Friday, 22 de November de 2024 ISSN 1519-7670 - Ano 24 - nº 1315

A perpetuação do estereótipo da favela

Ao longo dos últimos anos tornou-se perceptível a presença de conteúdos baseados em acontecimentos do dia a dia das periferias urbanas na construção das histórias ficcionais. O que se tornou evidente nos filmes da retomada do cinema brasileiro a partir de Cidade de Deus (2002), de Fernando Meirelles, agora é banalizado pela televisão, que cede o seu horário nobre para tratar do assunto. Atualmente no ar na Rede Globo, a novela Viver a Vida, de Manoel Carlos, toca na ferida do problema de segurança pública do Rio de Janeiro, por meio da história dos personagens Benê e Sandrinha, que são moradores de uma favela comandada por traficantes de droga. Ele está envolvido com a criminalidade do lugar e ela é a irmã da protagonista rica, que poderia optar por um rumo melhor em sua vida, mas apaixona-se pelo bandido.

Esta não é a primeira vez que o novelista aborda a violência na cidade maravilhosa. Em 2003, uma bala perdida matou a personagem Fernanda em Mulheres Apaixonadas. Entretanto, o fato de a principal telenovela do país transformar a favela como um de seus temas promove o debate público sobre a imagem que os telespectadores fazem da periferia? Ou o enredo de Manoel Carlos apenas contribui para reforçar estereótipos?

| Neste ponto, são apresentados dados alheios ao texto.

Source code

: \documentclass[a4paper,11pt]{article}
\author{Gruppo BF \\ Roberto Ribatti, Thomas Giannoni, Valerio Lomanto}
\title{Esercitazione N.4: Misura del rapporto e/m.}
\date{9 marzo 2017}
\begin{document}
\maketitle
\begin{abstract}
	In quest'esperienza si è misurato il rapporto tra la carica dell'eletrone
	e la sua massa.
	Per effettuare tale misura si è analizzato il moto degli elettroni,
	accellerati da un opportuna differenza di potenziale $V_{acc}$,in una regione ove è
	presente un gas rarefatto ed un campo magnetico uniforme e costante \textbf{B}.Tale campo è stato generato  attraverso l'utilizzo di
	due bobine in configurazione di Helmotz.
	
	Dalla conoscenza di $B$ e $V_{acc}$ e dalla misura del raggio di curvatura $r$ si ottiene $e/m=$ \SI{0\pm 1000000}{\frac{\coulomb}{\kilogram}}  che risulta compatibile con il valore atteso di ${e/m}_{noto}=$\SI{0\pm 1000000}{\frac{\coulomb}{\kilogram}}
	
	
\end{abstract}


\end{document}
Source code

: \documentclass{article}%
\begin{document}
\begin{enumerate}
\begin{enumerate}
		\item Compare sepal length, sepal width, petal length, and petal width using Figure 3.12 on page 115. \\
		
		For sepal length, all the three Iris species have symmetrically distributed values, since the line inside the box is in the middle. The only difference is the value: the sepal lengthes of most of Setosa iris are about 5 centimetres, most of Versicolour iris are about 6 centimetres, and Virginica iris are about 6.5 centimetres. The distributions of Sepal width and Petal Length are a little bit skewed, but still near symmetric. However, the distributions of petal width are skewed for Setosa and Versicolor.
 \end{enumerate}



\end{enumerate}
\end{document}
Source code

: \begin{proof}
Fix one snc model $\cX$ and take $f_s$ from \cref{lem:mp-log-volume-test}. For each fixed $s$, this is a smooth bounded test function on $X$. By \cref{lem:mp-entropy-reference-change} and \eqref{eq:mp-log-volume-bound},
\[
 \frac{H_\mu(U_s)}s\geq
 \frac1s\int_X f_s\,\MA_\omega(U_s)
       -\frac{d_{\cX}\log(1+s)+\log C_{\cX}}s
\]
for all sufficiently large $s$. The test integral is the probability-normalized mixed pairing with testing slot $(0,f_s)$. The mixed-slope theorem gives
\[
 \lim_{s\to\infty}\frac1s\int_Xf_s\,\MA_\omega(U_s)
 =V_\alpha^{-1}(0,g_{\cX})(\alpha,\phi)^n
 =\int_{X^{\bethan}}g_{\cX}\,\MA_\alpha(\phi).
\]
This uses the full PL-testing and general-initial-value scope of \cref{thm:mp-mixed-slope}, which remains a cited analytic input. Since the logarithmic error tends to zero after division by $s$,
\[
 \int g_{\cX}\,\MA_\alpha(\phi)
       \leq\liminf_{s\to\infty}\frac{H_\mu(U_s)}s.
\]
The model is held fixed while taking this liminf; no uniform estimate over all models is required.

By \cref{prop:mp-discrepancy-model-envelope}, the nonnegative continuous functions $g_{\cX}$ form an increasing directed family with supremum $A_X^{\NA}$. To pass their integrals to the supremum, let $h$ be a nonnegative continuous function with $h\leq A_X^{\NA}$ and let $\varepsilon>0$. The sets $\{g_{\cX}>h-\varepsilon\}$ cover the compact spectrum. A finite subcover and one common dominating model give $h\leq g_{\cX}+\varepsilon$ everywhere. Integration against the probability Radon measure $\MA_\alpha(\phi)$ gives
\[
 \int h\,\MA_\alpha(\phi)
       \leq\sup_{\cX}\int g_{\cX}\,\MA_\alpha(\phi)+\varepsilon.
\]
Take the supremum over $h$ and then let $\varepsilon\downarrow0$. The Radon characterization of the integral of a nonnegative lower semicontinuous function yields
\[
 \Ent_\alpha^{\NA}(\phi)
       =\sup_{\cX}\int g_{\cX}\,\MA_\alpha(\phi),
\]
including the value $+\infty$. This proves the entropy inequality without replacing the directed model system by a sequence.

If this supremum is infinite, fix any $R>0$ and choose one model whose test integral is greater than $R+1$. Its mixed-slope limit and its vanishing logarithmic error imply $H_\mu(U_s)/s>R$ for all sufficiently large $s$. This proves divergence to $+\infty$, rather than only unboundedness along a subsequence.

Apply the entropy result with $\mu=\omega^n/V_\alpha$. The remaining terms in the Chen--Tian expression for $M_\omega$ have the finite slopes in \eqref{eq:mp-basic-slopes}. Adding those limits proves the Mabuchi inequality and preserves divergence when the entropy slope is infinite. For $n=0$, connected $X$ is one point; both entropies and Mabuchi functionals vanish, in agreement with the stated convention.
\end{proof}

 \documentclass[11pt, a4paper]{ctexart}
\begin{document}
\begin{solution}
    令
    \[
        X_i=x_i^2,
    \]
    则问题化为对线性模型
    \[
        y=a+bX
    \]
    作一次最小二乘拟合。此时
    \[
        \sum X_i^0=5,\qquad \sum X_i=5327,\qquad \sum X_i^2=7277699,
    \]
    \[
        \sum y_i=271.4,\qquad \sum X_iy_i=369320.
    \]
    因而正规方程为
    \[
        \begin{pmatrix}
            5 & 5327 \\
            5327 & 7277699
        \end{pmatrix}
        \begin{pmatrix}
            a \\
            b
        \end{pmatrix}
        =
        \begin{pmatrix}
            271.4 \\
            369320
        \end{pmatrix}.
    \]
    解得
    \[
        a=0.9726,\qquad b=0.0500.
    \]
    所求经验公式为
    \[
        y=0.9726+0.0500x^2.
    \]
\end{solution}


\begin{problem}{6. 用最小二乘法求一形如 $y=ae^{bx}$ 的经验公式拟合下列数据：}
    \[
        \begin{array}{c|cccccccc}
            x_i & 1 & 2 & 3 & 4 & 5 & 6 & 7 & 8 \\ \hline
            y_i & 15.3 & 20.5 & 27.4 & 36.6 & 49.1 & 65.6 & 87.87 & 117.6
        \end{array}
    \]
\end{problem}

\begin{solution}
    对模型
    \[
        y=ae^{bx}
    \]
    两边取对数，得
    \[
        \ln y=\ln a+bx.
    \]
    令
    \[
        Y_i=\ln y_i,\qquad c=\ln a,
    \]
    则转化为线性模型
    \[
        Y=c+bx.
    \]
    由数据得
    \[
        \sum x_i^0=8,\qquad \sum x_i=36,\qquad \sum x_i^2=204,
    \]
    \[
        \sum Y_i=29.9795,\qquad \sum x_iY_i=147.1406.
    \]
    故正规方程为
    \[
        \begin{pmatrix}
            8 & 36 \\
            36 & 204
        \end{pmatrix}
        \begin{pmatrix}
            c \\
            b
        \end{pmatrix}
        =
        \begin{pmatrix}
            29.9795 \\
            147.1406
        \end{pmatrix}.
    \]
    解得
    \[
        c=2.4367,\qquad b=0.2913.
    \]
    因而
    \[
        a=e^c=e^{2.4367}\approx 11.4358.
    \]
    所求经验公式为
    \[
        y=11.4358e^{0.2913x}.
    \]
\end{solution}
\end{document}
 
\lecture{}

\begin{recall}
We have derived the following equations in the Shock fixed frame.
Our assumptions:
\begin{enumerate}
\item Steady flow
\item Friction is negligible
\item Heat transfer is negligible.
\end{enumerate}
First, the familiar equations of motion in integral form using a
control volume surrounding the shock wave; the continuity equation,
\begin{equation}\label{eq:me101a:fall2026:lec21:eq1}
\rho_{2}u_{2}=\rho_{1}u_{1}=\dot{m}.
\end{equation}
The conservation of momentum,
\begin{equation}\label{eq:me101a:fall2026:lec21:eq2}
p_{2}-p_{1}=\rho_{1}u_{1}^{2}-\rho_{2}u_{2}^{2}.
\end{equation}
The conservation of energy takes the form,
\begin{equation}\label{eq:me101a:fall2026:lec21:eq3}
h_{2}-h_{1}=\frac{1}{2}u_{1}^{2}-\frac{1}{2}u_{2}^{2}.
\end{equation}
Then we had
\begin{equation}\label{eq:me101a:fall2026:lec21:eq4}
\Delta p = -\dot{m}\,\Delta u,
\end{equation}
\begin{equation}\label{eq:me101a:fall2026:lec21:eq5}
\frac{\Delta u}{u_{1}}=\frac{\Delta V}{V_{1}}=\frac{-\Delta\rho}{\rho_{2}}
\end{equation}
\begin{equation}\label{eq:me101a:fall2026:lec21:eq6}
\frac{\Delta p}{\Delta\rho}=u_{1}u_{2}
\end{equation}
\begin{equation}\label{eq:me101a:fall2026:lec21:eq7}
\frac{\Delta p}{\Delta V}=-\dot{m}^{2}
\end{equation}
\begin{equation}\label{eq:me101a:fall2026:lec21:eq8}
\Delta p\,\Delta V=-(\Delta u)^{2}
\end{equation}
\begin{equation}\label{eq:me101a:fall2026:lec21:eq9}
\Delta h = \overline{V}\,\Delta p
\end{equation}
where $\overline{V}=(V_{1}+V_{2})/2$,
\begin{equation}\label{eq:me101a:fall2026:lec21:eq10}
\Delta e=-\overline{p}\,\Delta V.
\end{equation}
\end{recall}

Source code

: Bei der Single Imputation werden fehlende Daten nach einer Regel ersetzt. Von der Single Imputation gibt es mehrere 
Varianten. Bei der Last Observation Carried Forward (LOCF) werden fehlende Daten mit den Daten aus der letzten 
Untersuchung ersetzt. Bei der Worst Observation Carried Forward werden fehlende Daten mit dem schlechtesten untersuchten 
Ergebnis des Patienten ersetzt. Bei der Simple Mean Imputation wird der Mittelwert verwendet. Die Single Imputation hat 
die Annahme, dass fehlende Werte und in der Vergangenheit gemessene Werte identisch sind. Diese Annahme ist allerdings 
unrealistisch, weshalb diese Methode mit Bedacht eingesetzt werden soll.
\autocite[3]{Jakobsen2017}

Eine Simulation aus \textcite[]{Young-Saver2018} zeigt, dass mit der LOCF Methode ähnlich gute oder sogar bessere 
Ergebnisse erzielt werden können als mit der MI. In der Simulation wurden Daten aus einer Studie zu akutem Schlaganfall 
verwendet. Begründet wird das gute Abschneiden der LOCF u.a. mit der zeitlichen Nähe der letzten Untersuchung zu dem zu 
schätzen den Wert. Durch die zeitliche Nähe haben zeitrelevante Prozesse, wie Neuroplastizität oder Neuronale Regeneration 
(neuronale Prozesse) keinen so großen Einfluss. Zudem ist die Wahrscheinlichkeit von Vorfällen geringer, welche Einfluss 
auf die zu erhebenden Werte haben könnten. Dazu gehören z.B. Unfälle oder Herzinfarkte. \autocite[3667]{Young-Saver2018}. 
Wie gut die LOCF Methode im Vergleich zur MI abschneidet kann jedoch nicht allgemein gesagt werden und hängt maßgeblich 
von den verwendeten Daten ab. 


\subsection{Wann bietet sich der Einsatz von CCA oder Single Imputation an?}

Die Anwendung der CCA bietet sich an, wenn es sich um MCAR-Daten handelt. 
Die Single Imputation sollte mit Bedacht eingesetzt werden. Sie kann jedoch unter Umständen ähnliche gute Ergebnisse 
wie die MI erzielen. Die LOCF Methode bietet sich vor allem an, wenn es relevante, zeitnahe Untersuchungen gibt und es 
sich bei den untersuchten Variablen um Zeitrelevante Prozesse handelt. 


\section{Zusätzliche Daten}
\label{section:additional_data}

Em 2007, a novela Duas Caras, última trama da emissora a abordar o tema favela, surpreendeu o público, pois seu autor, Aguinaldo Silva, construiu uma comunidade diferente da qual os espectadores estão habituados a imaginar como representação de uma comunidade periférica. Em Duas Caras, a favela ‘Portelinha’ não sofria com problemas de violência e criminalidade. O objetivo do novelista era desmistificar a ideia de que na favela só residem bandidos, enfatizando o caráter humano e caracterizando a favela como espaço de pessoas honestas e trabalhadoras. Todavia, ao contrário de Aguinaldo Silva, o escritor de Viver a Vida parece que optou por representar o morro como um espaço dominado por quadrilhas de traficantes de droga e isolado do resto dos cenários de cartão postal, tão evidenciados na telenovela.

Realidade proposital

Com o tom naturalista característico do gênero, as cenas de Viver a Vida que se passam na favela tentam criar no imaginário do telespectador a impressão de realidade. Para tanto, o diretor da obra Jayme Monjardim utiliza a tecnologia para alterar as cenas que mostram o ambiente externo da comunidade, como as escadarias que dão acesso ao morro, e aquelas que se passam no interior do barraco onde vivem Benê e Sandrinha. Segundo Monjardim, em entrevista à Folha Online, estas imagens são diferentes quando comparadas com os demais cenários da novela e têm efeitos que se aproximam do cinema. Talvez exista nessa intenção o desejo de assemelhar as sequências mostradas no horário nobre da tevê às cenas de filmes como Cidade de Deus e Tropa de Elite (2007), que foram campeões de bilheteria nas salas de exibição, chamando a atenção do público admirador destes longas-metragens para a novela.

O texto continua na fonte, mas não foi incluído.